CAST & CREDITS

cast:
Chen Shiang-Chyi, Lee Kang-Sheng, Lu Yi-Ching, Yang Kuei-Mei, Sumomo Yozakura, Hsiao Huan-Wen

regia:
Tsai Ming-liang

distribuzione:
Bim

durata:
109'

produzione:
Arena Films, Homegreen Films

sceneggiatura:
Tsai Ming-Liang

fotografia:
Liao Pen-Jung

scenografie:
Lee Tian-Jue, Timmy Yip

montaggio:
Chen Sheng-Chang

costumi:
Sun Huey-Mei

Il gusto dell'anguria | Recensione | Ondacinema

Il gusto dell'anguria

di Tsai Ming-liang

grottesco, Taiwan (2004)

di Alessandro Montisci

Voto: 8.0
Taiwan, una caldissima estate contemporanea. Afa insopportabile, invano scacciata con centrifugati d'anguria, suggeriti dalla tv per risparmiare acqua. Pelle, sudore, corpi, orgasmi. Bottiglie di plastica ovunque: chi ruba acqua ai bagni pubblici, chi, addirittura, vi si immerge furtivamente, di notte, nei raccoglitori sparsi sui tetti.

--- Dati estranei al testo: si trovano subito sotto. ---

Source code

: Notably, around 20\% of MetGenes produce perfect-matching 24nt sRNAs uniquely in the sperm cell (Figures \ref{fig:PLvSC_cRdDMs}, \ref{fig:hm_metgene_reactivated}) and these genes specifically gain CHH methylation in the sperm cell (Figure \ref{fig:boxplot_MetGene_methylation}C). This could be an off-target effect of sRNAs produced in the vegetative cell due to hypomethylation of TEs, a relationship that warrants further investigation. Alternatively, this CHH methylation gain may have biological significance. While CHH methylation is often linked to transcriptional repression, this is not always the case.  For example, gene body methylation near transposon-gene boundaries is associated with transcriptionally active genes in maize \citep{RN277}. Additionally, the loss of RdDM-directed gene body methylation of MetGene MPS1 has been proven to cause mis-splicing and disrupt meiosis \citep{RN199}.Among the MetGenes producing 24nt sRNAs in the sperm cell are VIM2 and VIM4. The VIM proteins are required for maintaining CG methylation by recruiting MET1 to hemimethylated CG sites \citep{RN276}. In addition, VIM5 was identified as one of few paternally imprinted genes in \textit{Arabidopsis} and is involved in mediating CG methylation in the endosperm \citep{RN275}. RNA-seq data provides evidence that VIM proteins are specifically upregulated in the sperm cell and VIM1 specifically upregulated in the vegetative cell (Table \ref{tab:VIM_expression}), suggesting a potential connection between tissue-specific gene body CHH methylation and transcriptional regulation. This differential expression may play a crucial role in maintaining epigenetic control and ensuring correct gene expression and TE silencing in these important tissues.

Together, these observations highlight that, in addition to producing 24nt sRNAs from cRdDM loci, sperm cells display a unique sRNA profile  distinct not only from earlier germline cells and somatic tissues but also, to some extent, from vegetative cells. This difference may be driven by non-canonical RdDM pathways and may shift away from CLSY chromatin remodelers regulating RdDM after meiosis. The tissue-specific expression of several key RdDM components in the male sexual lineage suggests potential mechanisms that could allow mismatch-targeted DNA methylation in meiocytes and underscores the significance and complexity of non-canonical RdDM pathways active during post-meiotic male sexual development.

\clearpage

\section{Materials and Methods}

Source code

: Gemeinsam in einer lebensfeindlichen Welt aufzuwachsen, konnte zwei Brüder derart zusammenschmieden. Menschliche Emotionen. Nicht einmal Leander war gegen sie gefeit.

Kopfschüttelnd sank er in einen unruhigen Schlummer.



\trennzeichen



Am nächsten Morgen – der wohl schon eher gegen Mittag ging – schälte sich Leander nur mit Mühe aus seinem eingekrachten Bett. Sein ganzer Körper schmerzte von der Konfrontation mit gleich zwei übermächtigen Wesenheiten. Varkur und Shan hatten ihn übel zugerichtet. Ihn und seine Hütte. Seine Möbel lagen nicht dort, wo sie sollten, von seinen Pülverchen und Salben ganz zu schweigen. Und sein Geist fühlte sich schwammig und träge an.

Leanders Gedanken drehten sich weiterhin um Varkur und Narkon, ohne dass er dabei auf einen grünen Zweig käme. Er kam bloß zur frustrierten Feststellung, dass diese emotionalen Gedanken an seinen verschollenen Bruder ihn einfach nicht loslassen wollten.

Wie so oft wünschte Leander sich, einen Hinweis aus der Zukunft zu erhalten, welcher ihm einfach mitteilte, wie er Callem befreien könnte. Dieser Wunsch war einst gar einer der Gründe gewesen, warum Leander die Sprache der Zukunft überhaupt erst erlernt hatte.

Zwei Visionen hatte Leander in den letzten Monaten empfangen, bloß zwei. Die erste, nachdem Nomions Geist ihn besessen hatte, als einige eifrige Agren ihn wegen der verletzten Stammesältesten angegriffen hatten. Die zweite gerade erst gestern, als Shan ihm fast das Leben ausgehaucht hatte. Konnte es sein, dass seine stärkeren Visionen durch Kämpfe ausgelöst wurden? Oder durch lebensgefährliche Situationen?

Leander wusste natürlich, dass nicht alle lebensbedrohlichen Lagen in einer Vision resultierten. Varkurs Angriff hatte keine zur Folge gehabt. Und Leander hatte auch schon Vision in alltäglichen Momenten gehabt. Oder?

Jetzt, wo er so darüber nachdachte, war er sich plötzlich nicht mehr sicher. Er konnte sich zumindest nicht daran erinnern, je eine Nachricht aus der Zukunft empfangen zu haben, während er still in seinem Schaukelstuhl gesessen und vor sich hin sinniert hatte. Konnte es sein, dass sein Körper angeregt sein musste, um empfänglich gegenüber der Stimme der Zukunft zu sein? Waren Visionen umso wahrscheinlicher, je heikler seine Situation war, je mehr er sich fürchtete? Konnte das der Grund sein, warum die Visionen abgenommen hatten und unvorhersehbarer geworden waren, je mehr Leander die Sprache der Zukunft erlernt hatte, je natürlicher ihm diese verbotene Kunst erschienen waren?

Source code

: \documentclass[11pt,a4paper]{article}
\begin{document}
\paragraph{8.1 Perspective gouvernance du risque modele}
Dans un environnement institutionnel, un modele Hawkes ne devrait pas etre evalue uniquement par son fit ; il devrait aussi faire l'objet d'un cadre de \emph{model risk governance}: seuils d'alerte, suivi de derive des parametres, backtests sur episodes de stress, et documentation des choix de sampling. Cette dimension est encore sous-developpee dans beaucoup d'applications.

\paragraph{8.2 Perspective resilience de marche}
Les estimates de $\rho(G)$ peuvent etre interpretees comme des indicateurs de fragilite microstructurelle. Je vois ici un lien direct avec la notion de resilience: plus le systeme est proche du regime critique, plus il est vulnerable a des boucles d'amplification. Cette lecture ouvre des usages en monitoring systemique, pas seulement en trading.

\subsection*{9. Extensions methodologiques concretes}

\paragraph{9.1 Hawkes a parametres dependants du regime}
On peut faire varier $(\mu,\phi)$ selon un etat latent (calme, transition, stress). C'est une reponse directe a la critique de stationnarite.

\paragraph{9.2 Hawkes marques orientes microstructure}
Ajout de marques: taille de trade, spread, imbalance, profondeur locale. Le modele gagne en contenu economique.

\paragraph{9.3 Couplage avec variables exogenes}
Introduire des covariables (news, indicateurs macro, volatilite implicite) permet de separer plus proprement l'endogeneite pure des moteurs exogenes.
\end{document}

Due anime vaganti tra vicoli e motorini, scorci orientali e futuristici cavalcavia, asfalto e asettici interni: lunghi corridoi annegati nell'indifferenza. Alienazione, desolazione, silenzio.

Sul set di un film porno, Hsiao Kang e una giovane collega sperimentano guscio e polpa del grosso frutto protagonista creando una delle più geniali sequenze grottesche degli ultimi anni. Poi c'è la complicata Shyang Chyi, vecchia amica dell'ex orologiaio neo-stallone, perennemente appesa a caraffe di succo d'anguria. Cerca di aprire, disperatamente, una valigia e spera di riuscire a farsi l'ultima doccia prima del suicidio dei rubinetti. Sempre per terra, schiena al pavimento, come gli stessi granchi vivi che cerca di afferrare per un'improbabile ricetta.

Scrutiamo i due giovani tra le fessure di questo assurdo quotidiano: si frequentano senza chiedersi nulla (neppure noi). Sigarette e bicchieri, una specie di amaca fissata sulla tromba delle scale (fotogramma meraviglioso), magie continue di una regia impazzita in un turbine eccentrico di fantasia e intelligenza mentre le scene 'cult' si moltiplicano inarrestabili. Ipnotico via vai di zoccoletti e ciabatte, rumore di cellophane e videocassette, lingue, baci, desiderio. Traiettorie ripetute all'infinito, sempre uguali, indefesse, cieche.

Intanto, il nodo della siccità si fa sempre più stretto e la macchina da presa, obliqua e asfissiante, continua a strisciare simpaticamente al suolo. Citazioni colte che mixano Tarantino e Lynch, Mizoguchi e Wakamatsu, Polanski e Oshima in un crescendo delirante fino all'inenarrabile apoteosi erotica finale. Prenotate una doppia visione senza pietà: capolavoro di metà decennio.